The first reason that I like to keep above 3,000 rpm on a Meriden engine is partly due to the design and partly due to the pump.
If we look at a couple of popular contemporary engines by other manufacturers I believe they have an advantage over the Triumph:

The BSA twin engine has one camshaft, the lobes are quite close together, but the camshaft is situated at the rear of the engine benefiting from oil being directly flung up from the flywheel, the cams also dip into an oil trough that is fed from the oil pump.

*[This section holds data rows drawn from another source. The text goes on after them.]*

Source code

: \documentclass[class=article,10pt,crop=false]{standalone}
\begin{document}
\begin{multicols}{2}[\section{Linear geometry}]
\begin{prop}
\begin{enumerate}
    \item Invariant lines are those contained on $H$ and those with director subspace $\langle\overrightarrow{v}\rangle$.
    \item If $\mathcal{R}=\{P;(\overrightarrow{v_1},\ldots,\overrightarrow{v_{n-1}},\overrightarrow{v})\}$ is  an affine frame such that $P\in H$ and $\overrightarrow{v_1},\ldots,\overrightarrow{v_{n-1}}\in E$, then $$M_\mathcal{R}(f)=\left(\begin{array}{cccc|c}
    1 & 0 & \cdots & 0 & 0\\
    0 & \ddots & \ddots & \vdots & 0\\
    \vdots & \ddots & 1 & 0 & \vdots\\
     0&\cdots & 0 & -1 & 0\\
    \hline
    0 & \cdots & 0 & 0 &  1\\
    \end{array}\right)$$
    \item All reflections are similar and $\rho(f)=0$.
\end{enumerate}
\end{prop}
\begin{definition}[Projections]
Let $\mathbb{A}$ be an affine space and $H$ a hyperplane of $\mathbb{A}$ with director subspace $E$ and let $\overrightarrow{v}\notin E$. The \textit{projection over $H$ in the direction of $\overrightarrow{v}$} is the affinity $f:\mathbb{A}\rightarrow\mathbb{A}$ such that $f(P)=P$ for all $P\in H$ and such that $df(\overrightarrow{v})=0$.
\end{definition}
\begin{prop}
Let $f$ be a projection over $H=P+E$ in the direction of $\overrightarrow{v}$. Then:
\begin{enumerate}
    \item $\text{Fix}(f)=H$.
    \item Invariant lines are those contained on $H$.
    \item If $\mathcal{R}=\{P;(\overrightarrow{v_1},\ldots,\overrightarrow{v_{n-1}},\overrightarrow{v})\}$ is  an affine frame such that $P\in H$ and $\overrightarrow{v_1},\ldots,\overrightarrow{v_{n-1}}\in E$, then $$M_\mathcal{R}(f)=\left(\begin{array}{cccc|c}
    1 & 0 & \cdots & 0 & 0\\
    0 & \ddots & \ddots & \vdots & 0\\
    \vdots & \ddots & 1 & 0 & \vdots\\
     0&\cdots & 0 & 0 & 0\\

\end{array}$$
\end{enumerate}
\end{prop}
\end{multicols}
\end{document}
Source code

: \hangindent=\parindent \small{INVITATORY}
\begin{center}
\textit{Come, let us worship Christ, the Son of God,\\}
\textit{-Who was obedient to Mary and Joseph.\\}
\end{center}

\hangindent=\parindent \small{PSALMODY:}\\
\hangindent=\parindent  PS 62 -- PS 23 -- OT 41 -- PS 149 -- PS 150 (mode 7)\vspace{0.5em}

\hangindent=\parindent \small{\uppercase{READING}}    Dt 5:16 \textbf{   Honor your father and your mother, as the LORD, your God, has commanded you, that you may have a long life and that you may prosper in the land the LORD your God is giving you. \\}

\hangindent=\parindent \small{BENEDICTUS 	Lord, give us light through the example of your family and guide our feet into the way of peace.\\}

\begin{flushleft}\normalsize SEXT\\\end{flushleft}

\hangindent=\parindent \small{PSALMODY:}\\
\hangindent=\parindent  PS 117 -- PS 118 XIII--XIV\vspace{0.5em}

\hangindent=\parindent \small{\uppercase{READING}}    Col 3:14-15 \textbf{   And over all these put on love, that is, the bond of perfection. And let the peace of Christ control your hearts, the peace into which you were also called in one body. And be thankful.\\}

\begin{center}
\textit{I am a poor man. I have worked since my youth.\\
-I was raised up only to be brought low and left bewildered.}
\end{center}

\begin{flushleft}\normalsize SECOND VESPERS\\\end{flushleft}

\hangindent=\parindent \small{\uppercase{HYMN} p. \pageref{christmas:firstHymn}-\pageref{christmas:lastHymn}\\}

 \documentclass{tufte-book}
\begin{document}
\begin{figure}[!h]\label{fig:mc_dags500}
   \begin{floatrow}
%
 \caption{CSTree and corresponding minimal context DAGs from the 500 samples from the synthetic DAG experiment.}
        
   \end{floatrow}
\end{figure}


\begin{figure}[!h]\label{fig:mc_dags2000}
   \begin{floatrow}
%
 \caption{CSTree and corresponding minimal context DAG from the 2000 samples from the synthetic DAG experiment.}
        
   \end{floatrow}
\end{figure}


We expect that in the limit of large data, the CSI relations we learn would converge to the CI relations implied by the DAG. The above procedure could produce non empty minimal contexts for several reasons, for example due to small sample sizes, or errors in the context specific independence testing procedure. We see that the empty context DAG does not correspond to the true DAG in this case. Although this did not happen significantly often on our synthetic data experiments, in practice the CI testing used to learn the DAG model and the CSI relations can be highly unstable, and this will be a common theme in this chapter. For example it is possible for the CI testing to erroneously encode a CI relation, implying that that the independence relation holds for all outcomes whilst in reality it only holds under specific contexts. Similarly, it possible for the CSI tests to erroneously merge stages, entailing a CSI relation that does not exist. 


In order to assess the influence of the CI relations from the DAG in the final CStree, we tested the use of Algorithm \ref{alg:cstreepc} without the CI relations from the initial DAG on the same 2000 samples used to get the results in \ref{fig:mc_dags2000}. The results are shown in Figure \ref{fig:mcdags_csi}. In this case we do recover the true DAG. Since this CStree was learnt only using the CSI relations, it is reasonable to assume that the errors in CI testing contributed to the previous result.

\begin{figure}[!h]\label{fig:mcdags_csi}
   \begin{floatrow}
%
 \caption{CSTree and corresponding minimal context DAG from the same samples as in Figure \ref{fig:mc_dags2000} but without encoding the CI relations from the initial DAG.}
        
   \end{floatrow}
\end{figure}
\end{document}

The Norton engine is also single camshaft, but is placed at the front of the engine, so does not benefit much from direct oil splash from the flywheel as most will be flung off at the rear of the engine, but it has its cam lobes quite wide apart bringing them more in line with the big end bearings, so oil escaping from the big end helps lubricate the cams.

The Meriden Triumph is twin cam with the lobes right in the centre so are not in line with the big ends and are almost completely masked by the flywheel . The inlet cam benefits from oil flung up from the flywheel, but the exhaust cam lobes only get a residual amount of oil as most is thrown off at the rear of the engine.

I would want as much oil as possible being thrown about in the crankcases due to the position of the exhaust cam, but the barely adequate (please note I did not say inadequate) oil pump does not deliver very much oil at low rpm. Flywheel splash is not going to be that great.

The answer might have been to pressure feed the cam followers, and Triumph did this. However, because the oil pump has so little reserve capacity it was necessary to fit a restrictor jet, or use timed pulses for the tappet feed to reduce the flow of oil to the cams, so that the big end bearings are not at risk from oil starvation. The pressurised cam followers are rendered pretty much useless.

Most of us have been inside the engine and have seen the cams pretty much always have score marks on them, I know the small tappets create a lot of pressure at the cam lobes, but I believe lack of lubrication plays a major part in this.These are after all nitrided camshafts and

I try to choose a gear to keep the engine at over 3,000 rpm as much as possible, knowing the oil is not at reduced pressure reassures me that there will be enough flow to splash feed the cam lobes (a least a little bit).




Given the Triumphs propensity for detonation it might have been advantageous to direct oil jets to the underside of the pistons, so they are cooled, just like they do on the Norton Commando with drillings in the con rods; again the oil pump has so little reserve capacity that the brief venture into this in 66 was soon reverted back.


It also might have been nice to pressure feed the rocker gear, rather than rely on the 0.3psi generated by the oil return system.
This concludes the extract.